Hi,
[edit based on actual experience. 03/27/2019]
controller real ip will always be used as source address in IP header of Radius request. So only that IP needs to be added to radius clients.
Additionally add the Controller Cluster VIP to the radius clients in CPPM.
If you use device groups to select services or to define downloadable user rules, CPPM will try to match the NAS IP to the device group. If you only add the controller real IP to that group, CPPM will not match that device group.
So just adding the real IP to radius clients is good for special cases, where you do not use a match to tha NAS IP. Therefore it is recommended to add both.
- the real IP, cause CPPM matches against this IP to allow the client
- the NAS IP, which is the controller VIP in our case, to be able to match this in policy objects
This is also described in the threat, mentioned/linked by jgoff somewhere here in this threat.
[end of edit]
If you have a single controller or a cluster without configuring controller-CoA-VIPs, then the real ip will becopied to the radius-NAS-IP-field.
If you configure controller-CoA-VIPs for your cluster, then these IPs will be copied to radius-NAS-IP-field. But still real IP is used as source for radius communication.

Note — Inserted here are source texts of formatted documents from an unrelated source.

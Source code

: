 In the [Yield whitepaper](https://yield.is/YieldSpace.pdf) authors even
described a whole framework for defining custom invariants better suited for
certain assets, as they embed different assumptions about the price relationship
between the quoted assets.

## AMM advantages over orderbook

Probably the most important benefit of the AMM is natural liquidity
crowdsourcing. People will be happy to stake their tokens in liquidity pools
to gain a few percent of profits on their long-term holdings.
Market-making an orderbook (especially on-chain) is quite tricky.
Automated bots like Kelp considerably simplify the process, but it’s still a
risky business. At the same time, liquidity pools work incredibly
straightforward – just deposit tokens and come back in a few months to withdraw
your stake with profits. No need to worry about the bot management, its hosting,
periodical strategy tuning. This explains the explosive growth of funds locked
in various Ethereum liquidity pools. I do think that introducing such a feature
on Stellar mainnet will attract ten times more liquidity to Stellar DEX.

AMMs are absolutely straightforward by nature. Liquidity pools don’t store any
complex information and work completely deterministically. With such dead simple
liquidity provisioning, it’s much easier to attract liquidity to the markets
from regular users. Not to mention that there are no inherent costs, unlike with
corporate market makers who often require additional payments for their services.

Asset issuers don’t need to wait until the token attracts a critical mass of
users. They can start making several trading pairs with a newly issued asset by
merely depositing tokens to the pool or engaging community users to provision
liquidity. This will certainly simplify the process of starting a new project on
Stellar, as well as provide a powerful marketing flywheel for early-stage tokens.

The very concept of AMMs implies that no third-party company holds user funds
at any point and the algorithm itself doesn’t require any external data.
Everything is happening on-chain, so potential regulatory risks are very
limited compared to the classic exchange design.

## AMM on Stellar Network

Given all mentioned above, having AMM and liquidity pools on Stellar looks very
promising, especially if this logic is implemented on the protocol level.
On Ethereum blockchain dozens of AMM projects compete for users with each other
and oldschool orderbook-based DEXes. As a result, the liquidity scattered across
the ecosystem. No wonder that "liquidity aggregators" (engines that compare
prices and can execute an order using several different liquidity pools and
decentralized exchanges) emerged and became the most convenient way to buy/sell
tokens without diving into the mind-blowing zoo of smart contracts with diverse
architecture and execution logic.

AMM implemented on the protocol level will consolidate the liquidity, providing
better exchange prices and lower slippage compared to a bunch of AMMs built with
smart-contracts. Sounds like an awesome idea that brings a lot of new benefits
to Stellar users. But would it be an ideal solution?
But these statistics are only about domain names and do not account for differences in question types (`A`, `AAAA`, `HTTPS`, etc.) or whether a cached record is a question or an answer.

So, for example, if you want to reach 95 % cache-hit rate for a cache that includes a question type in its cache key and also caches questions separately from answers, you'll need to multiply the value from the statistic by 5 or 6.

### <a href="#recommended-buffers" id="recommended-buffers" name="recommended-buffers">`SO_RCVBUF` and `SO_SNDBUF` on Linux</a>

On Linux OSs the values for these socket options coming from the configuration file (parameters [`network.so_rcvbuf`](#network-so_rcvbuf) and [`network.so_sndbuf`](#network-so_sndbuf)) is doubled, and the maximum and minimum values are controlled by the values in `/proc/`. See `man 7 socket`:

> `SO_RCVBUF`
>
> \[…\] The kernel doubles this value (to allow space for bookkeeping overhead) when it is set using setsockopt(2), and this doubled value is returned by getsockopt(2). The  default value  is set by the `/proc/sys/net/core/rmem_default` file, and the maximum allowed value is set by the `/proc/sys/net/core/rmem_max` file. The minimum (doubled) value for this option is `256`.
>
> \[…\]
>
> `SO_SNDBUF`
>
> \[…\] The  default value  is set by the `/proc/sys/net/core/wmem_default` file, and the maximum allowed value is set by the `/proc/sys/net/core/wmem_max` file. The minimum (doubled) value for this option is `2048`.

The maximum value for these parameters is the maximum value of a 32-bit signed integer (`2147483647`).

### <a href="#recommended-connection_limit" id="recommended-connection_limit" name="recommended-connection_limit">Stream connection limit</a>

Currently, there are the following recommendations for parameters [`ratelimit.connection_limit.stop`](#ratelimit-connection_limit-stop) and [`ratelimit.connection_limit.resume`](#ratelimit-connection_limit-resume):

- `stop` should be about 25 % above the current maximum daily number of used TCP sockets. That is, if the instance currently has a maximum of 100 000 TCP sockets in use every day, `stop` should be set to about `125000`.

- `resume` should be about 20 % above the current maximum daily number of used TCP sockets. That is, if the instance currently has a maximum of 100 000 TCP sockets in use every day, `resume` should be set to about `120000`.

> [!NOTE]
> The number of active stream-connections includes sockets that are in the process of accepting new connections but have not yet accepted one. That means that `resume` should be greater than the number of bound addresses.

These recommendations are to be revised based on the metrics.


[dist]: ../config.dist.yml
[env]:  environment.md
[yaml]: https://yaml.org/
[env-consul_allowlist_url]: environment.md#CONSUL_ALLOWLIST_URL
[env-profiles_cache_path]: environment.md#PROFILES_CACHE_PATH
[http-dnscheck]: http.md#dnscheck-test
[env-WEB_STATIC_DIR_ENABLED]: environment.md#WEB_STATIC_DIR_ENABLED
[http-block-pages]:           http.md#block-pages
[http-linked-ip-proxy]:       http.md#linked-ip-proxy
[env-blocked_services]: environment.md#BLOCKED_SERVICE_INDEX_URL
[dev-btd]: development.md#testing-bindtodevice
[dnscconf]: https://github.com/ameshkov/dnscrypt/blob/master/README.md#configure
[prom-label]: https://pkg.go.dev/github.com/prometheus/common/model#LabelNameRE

Aruba ClearPass wil send CoA requets to the NAS-IP (not to the real IP).
Thus, if a controller in a cluster with configured CoA-IPs dies, the CoA packets will be send to the controller, who is now owning the CoA-VIP of the broken controller.
Not sure, if you can do CoA with NPS and what IP it will use to send the CoA packets to. But usually you leave NAS-IP in controller config at default and let controller decide, which IP to put into NAS-IP.
NAS-ID only needs to be altered, if you use that in your policy definitions/decisions.
So I leave this on default settings in most installations.